Celtic have had success in the recent past with a “plan A” manager. Nancy should look at the floor and reply “It is what it is, mate” after defeat against Aberdeen on Sunday.
The fact remains that 14 days and four games is no time to judge any manager, but if a left-field appointment starts badly it soon becomes just a nonsensical one.
Michael Nicholson, Celtic’s chief executive, said Nancy was “our No 1 candidate when we began the process of appointing a new manager”. How did a man who won 14 of 34 games in this year’s MLS regular season surge to the top of Celtic’s list?
It may be more complex than this, but Nancy’s longtime assistant is Kwame Ampadu (father of Leeds’s Ethan).

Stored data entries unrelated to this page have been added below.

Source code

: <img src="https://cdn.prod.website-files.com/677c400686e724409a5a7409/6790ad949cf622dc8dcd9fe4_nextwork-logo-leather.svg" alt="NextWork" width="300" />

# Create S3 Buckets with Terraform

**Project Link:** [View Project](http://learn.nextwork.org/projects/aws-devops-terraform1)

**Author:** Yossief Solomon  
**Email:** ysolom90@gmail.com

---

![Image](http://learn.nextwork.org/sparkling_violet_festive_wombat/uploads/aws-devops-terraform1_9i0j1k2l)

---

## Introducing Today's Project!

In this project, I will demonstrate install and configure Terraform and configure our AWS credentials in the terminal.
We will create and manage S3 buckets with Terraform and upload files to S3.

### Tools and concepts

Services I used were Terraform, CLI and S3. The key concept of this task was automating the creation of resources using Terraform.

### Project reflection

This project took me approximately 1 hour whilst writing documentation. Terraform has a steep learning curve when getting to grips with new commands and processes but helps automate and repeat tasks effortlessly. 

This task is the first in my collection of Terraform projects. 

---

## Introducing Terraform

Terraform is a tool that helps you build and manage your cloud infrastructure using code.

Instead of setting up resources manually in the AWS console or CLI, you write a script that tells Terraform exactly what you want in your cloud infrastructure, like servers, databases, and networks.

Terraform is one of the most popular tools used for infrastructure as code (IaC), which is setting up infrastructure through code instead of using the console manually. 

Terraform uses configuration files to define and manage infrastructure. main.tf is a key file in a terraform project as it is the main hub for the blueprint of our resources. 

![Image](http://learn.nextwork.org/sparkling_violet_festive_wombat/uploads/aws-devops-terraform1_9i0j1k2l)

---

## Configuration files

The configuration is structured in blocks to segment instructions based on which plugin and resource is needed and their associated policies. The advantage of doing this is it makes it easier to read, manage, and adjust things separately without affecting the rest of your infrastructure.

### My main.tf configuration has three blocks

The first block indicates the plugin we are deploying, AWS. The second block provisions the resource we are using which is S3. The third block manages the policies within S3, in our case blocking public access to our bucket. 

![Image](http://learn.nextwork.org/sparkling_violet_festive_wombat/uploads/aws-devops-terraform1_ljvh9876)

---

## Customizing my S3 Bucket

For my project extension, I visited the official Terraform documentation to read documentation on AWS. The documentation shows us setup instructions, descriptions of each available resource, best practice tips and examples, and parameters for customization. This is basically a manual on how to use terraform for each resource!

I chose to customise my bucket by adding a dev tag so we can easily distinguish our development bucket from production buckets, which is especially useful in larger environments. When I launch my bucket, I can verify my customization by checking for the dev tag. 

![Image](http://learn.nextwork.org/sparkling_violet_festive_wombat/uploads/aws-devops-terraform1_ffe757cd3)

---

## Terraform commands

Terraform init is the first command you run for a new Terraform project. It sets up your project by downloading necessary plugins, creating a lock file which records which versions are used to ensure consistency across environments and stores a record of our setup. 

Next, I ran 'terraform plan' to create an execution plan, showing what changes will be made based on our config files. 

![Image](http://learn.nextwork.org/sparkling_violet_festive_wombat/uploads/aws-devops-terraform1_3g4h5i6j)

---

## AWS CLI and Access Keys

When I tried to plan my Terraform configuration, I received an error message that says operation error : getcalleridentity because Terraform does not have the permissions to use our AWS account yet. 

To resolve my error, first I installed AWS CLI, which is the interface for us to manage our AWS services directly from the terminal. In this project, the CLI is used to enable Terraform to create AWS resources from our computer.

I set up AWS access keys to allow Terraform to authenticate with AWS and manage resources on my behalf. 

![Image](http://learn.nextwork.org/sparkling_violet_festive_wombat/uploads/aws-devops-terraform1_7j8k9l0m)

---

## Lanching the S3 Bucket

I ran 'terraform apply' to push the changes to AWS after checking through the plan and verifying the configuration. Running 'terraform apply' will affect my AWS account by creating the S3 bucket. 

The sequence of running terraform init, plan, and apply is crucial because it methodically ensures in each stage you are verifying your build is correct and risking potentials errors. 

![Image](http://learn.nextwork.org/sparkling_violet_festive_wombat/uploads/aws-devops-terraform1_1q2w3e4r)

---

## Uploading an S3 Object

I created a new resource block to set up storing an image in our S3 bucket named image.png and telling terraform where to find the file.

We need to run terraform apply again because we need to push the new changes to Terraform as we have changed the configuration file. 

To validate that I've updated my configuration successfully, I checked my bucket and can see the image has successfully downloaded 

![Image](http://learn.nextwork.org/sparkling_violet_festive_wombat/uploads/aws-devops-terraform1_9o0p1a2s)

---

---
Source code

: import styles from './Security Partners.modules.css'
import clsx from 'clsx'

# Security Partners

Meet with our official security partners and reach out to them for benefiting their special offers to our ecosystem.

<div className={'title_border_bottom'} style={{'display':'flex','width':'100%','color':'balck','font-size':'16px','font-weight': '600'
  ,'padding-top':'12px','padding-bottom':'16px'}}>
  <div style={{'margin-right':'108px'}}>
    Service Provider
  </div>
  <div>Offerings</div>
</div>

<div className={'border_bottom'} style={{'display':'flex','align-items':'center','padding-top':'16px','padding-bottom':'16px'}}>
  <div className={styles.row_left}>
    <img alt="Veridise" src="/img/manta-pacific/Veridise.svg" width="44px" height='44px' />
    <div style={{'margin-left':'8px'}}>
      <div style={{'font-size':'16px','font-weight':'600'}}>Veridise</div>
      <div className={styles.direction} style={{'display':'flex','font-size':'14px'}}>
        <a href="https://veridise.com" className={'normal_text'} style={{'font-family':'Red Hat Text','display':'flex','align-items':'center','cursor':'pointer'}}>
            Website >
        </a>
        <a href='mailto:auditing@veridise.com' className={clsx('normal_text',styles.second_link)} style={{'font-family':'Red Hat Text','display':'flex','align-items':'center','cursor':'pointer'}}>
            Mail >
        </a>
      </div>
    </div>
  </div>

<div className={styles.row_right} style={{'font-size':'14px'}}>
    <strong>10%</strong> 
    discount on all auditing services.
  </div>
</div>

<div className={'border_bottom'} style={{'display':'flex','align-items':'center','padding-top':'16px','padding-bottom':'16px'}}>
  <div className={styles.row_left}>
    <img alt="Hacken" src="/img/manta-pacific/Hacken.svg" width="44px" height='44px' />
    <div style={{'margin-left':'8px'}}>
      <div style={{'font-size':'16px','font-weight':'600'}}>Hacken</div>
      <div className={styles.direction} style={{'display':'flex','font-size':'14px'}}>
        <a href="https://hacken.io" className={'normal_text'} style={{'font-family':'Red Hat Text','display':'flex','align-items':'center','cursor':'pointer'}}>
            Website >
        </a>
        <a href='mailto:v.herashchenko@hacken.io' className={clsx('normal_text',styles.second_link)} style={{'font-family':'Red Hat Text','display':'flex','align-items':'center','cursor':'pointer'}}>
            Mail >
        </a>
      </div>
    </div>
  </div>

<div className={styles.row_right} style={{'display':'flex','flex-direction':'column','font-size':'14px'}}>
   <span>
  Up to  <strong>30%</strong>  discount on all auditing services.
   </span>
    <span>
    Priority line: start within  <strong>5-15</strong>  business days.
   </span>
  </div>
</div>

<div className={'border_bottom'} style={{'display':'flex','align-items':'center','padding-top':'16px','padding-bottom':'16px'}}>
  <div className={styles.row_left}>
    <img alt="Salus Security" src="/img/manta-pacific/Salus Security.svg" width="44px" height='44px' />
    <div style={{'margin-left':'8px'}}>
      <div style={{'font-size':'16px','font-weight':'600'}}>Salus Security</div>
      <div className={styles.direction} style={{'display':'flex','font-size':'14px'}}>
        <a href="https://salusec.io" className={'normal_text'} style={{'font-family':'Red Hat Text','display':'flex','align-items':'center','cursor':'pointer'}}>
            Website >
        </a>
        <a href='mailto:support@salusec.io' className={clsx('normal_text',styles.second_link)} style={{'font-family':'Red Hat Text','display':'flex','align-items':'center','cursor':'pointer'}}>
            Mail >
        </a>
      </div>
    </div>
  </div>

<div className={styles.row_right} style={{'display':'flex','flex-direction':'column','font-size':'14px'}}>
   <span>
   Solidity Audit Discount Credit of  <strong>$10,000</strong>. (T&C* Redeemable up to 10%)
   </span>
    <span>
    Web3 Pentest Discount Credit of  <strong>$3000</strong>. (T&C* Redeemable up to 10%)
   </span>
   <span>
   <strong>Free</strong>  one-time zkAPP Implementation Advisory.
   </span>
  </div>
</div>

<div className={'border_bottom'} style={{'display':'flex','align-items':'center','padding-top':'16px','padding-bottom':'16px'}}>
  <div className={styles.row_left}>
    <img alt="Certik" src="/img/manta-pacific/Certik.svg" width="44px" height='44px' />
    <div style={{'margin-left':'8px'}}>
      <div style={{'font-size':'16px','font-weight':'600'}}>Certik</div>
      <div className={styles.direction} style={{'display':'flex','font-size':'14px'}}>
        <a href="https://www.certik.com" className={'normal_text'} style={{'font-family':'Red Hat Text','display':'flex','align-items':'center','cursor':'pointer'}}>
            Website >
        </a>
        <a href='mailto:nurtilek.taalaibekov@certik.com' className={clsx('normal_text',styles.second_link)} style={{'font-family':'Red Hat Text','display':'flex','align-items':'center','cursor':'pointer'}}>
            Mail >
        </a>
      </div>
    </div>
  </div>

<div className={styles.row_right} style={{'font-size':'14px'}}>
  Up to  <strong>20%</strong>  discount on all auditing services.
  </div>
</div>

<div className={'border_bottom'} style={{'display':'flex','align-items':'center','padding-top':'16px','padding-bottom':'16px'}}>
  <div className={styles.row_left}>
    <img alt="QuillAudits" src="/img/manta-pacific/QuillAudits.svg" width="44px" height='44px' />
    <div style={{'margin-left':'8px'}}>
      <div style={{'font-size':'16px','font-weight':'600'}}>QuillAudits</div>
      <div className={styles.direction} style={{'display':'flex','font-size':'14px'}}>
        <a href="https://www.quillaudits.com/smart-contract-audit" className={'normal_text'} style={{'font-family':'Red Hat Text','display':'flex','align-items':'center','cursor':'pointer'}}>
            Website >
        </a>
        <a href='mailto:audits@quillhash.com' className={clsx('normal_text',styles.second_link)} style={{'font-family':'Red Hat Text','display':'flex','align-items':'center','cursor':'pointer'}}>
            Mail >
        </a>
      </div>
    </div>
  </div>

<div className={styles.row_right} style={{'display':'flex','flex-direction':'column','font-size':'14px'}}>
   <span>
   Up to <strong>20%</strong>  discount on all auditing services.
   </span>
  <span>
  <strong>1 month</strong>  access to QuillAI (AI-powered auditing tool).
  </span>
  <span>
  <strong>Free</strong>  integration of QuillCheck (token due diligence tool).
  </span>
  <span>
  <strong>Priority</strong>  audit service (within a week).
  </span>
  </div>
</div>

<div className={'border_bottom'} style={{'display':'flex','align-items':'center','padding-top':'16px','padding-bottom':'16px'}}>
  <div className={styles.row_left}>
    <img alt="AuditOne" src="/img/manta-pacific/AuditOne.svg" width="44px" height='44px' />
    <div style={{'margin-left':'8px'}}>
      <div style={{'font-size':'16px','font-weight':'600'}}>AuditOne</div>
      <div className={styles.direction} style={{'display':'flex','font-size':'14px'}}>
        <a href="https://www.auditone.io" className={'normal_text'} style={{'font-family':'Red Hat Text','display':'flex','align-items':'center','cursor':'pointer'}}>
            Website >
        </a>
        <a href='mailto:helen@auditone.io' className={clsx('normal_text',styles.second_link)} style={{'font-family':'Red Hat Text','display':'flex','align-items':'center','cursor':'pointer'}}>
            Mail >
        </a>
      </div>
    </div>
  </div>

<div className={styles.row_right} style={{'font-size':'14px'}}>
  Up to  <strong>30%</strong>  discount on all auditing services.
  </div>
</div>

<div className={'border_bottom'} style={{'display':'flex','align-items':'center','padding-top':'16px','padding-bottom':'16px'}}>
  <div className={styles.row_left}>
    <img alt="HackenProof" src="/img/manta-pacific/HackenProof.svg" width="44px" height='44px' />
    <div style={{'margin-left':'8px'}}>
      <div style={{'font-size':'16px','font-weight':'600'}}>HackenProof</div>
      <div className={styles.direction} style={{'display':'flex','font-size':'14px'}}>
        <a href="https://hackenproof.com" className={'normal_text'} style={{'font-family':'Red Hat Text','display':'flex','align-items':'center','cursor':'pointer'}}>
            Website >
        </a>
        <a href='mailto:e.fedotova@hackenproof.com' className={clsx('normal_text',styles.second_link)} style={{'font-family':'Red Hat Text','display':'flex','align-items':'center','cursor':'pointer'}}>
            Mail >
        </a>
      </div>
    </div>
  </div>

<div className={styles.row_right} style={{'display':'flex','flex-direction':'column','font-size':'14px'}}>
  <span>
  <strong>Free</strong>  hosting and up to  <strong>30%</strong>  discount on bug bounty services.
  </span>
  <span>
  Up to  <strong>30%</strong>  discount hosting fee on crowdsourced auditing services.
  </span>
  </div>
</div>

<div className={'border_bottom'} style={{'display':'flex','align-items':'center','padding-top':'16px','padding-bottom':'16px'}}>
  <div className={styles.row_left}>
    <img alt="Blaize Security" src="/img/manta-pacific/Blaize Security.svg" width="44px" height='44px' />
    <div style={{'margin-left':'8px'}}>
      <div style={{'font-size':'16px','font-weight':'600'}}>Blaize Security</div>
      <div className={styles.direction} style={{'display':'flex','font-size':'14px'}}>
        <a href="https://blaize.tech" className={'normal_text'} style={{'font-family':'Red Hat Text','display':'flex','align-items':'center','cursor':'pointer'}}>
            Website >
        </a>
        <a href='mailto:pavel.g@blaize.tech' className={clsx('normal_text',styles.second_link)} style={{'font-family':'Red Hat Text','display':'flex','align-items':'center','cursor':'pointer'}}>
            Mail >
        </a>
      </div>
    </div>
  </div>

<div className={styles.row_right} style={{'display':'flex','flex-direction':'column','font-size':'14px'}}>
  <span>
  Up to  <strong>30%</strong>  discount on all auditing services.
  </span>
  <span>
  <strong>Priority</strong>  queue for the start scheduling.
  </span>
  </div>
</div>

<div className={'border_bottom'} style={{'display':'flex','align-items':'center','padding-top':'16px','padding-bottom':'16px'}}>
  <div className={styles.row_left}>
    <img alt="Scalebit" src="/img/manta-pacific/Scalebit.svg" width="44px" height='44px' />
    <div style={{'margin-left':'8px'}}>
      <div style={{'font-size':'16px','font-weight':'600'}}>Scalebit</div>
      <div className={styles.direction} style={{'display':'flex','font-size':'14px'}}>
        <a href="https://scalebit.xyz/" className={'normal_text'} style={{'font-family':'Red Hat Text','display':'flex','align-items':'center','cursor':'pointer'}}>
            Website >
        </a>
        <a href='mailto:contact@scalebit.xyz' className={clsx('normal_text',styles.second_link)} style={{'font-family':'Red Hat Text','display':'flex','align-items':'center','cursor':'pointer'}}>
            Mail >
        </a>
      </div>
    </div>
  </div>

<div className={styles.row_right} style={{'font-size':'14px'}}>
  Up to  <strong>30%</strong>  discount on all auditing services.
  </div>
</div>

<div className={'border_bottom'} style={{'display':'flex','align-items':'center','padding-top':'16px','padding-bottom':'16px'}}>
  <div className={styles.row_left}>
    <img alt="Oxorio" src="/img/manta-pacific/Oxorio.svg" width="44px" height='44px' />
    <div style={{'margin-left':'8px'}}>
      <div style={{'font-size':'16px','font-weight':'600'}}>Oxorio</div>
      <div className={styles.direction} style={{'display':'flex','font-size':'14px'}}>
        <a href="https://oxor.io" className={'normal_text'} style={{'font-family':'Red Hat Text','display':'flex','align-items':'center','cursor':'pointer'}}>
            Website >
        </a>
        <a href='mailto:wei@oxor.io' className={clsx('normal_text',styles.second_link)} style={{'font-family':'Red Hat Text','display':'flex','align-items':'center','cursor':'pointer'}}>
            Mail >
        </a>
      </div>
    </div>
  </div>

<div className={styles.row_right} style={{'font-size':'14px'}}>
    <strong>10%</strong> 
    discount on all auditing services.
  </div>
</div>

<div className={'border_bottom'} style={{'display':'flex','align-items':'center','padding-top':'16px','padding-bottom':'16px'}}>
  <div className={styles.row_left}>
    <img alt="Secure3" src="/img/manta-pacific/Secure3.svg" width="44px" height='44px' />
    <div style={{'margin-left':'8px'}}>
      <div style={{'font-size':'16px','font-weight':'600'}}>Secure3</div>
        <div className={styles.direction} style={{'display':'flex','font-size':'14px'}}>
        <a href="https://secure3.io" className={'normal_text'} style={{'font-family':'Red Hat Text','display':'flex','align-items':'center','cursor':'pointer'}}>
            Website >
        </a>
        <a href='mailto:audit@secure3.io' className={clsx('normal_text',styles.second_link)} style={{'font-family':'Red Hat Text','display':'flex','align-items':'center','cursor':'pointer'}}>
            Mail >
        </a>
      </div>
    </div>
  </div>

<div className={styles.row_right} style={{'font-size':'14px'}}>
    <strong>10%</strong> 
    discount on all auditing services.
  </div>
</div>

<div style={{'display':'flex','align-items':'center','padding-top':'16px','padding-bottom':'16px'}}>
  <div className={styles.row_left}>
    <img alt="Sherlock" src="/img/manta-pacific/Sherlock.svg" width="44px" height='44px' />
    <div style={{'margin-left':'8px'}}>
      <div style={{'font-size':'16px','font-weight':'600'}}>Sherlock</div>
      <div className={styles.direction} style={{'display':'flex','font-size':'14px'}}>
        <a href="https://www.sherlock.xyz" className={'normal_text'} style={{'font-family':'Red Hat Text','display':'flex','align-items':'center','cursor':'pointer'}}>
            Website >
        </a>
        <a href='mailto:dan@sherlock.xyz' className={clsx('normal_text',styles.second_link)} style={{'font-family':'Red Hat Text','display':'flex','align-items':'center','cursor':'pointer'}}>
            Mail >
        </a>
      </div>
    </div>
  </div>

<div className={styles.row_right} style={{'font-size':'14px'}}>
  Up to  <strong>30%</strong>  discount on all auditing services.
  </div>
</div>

Ampadu managed Exeter’s Under-18s when Paul Tisdale was the first-team manager. Tisdale gave Ethan his debut. Tisdale is now Celtic’s head of football operations.
Again, none of this matters if the appointment works. It’s good to appoint (good) people you know. And the timing is mad: before playing Hearts, Roma and a cup final. Dundee United, well not so much. Wednesday night was their first win in eight.
As a “give the man time” ultra, I hope Nancy proves everyone wrong. And as all those far more well-versed on the situation at Celtic have stated, the problems go way higher than the manager.
But in the meantime, if he’s still in the dugout at Celtic Park on Sunday, I hope he unfurls a giant Venn diagram tifo, focuses on the bit he can control that also matters and grinds out a gritty one-nil.